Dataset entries
"""

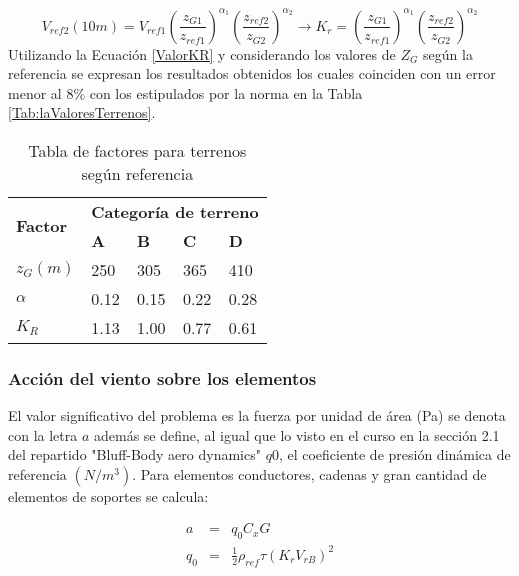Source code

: \begin{equation}\label{ValorKR}
	V_{ref2}(10m)=V_{ref1}\left(\frac{z_{G1}}{z_{ref1}}\right)^{\alpha_1}\left(\frac{z_{ref2}}{z_{G2}}\right)^{\alpha_2}\rightarrow K_r=\left(\frac{z_{G1}}{z_{ref1}}\right)^{\alpha_1}\left(\frac{z_{ref2}}{z_{G2}}\right)^{\alpha_2}
\end{equation}
Utilizando la Ecuación \ref{ValorKR}  y considerando los valores de $Z_G$ según la referencia \cite{Oke2000} se expresan los resultados obtenidos los cuales coinciden con un error menor al $8\%$ con los estipulados por la norma en la Tabla \ref{Tab:laValoresTerrenos}.

\begin{table}[h] 
	\begin{footnotesize} 
		\begin{center} 
			\begin{tabular}{ |p{3cm}|p{2cm}|p{2cm}|p{2cm}|p{2cm}|} \hline
				\multirow{2}{*}{\textbf{Factor}}  & \multicolumn{4}{|c|}{ \textbf{Categoría de terreno} }  \\ 
				& \textbf{A}& \textbf{B} &\textbf{C}&\textbf{D}\\
				\hline
				$z_G(m)$   & 250     &305&  365 &410\\ \hline
				$\alpha$& 0.12  & 0.15 & 0.22 &0.28\\ \hline
				$K_R$ & 1.13 &1.00 &0.77&  0.61\\ \hline
			\end{tabular}
		\end{center} 
		\caption{Tabla de factores para terrenos según referencia \cite{Davenport1960} }
	\end{footnotesize} 
	\label{TablaValoresTerrenos} 
\end{table}

\subsubsection{Acción del viento sobre los elementos}

El valor significativo del problema es la fuerza por unidad de área (Pa) se denota con la letra $a$ además se define, al igual que lo visto en el curso en la sección 2.1 del repartido "Bluff-Body aero dynamics"  $q0$, el coeficiente de presión dinámica de referencia $(N/m^3)$. Para elementos conductores, cadenas y gran cantidad de elementos de soportes se calcula:

\begin{eqnarray} \label{CoficienteDin1}  
	a&=&q_0C_xG \\\label{CoefDin2}
	q_0&=&\frac{1}{2}\rho_{ref} \tau \left ( K_rV_{rB}\right )^{2}
\end{eqnarray}

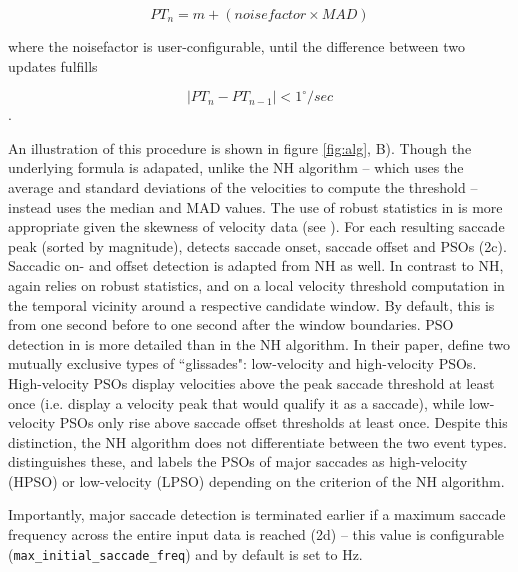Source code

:     $$PT_n = m + (noisefactor \times MAD)$$

    where the noisefactor is user-configurable, until the difference between two updates fulfills

    $$|PT_n - PT_{n-1}| < 1^\circ/sec$$.

    An illustration of this procedure is shown in figure \ref{fig:alg}, B). Though the underlying formula is
    adapated, unlike the NH algorithm -- which uses the average and standard deviations of the velocities to compute
    the threshold -- \remodnav instead uses the median and MAD values. The use of robust statistics in \remodnav is
    more appropriate given the skewness of velocity data (see \cite{Friedman2018}). For each resulting saccade peak
    (sorted by magnitude), \remodnav detects saccade onset, saccade offset and PSOs (2c). Saccadic on- and offset
    detection is adapted from NH as well. In contrast to NH, \remodnav again relies on robust statistics, and on a local
    velocity threshold computation in the temporal vicinity around a respective candidate window. By default, this is
    from one second before to one second after the window boundaries.
    PSO detection in \remodnav is more detailed than in the NH algorithm. In their paper, \cite{Nystrom2010AnData}
    define two mutually exclusive types of ``glissades": low-velocity and high-velocity PSOs. High-velocity PSOs
    display velocities above the peak saccade threshold at least once (i.e. display a velocity peak that would
    qualify it as a saccade), while low-velocity PSOs only rise above saccade offset thresholds at least once.
    Despite this distinction, the NH algorithm does not differentiate between the two event types. \remodnav
    distinguishes these, and labels the PSOs of major saccades as high-velocity (HPSO) or low-velocity (LPSO)
    depending on the criterion of the NH algorithm.

    Importantly, major saccade detection is terminated earlier if a maximum saccade frequency across the entire input
    data is reached (2d) -- this value is configurable (\texttt{max\_initial\_saccade\_freq}) and by default is set to
    \unit[2]{Hz}.

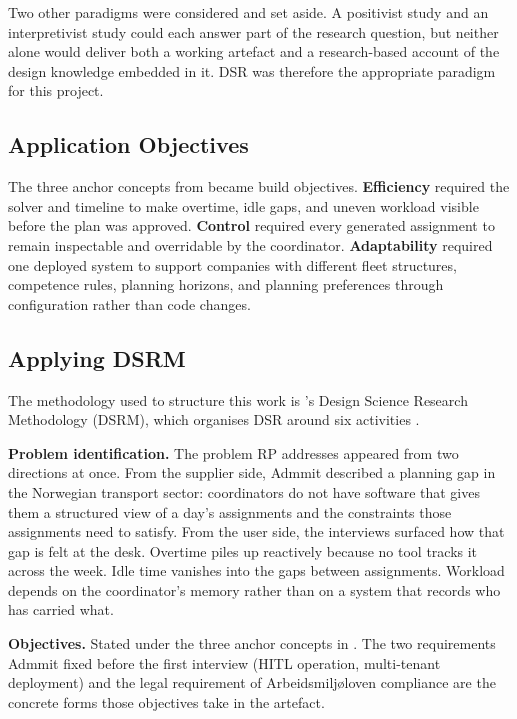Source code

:Two other paradigms were considered and set aside. A positivist study and an interpretivist study could each answer part of the research question, but neither alone would deliver both a working artefact and a research-based account of the design knowledge embedded in it. DSR was therefore the appropriate paradigm for this project.

\subsection{Application Objectives}
\label{sec:application-objectives}

The three anchor concepts from  became build objectives. \textbf{Efficiency} required the solver and timeline to make overtime, idle gaps, and uneven workload visible before the plan was approved. \textbf{Control} required every generated assignment to remain inspectable and overridable by the coordinator. \textbf{Adaptability} required one deployed system to support companies with different fleet structures, competence rules, planning horizons, and planning preferences through configuration rather than code changes.

\subsection{Applying DSRM}
\label{sec:dsrm-applied}

The methodology used to structure this work is \textcite{peffers2007dsrm}'s Design Science Research Methodology (DSRM), which organises DSR around six activities \parencite[p.~46]{peffers2007dsrm}.

\textbf{Problem identification.} The problem RP addresses appeared from two directions at once. From the supplier side, Admmit described a planning gap in the Norwegian transport sector: coordinators do not have software that gives them a structured view of a day's assignments and the constraints those assignments need to satisfy. From the user side, the interviews surfaced how that gap is felt at the desk. Overtime piles up reactively because no tool tracks it across the week. Idle time vanishes into the gaps between assignments. Workload depends on the coordinator's memory rather than on a system that records who has carried what.

\textbf{Objectives.} Stated under the three anchor concepts in . The two requirements Admmit fixed before the first interview (HITL operation, multi-tenant deployment) and the legal requirement of Arbeidsmiljøloven compliance are the concrete forms those objectives take in the artefact.

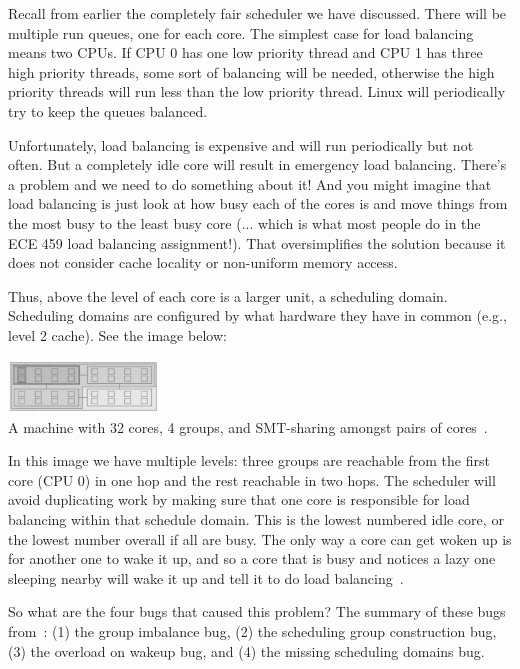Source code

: Recall from earlier the completely fair scheduler we have discussed. There will be multiple run queues, one for each core. The simplest case for load balancing means two CPUs. If CPU 0 has one low priority thread and CPU 1 has three high priority threads, some sort of balancing will be needed, otherwise the high priority threads will run less than the low priority thread. Linux will periodically try to keep the queues balanced.

Unfortunately, load balancing is expensive and will run periodically but not often. But a completely idle core will result in emergency load balancing. There's a problem and we need to do something about it! And you might imagine that load balancing is just look at how busy each of the cores is and move things from the most busy to the least busy core (... which is what most people do in the ECE 459 load balancing assignment!). That oversimplifies the solution because it does not consider cache locality or non-uniform memory access.

Thus, above the level of each core is a larger unit, a scheduling domain. Scheduling domains are configured by what hardware they have in common (e.g., level 2 cache). See the image below:

\begin{center}
	\includegraphics[width=0.3\textwidth]{images/wastedcores.png}\\
	A machine with 32 cores, 4 groups, and SMT-sharing amongst pairs of cores~\cite{wastedcores}.
\end{center}

In this image we have multiple levels: three groups are reachable from the first core (CPU 0) in one hop and the rest reachable in two hops. The scheduler will avoid duplicating work by making sure that one core is responsible for load balancing within that schedule domain. This is the lowest numbered idle core, or the lowest number overall if all are busy. The only way a core can get woken up is for another one to wake it up, and so a core that is busy and notices a lazy one sleeping nearby will wake it up and tell it to do load balancing~\cite{wastedcores2}.

So what are the four bugs that caused this problem? The summary of these bugs from~\cite{wastedcores2}: (1) the group imbalance bug, (2) the scheduling group construction bug, (3) the overload on wakeup bug, and (4) the missing scheduling domains bug.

"""

Your task is to copy every line in the entries that holds the string "statistics".

# YOUR RESPONSE:
    the threshold -- \remodnav instead uses the median and MAD values. The use of robust statistics in \remodnav is
    detection is adapted from NH as well. In contrast to NH, \remodnav again relies on robust statistics, and on a local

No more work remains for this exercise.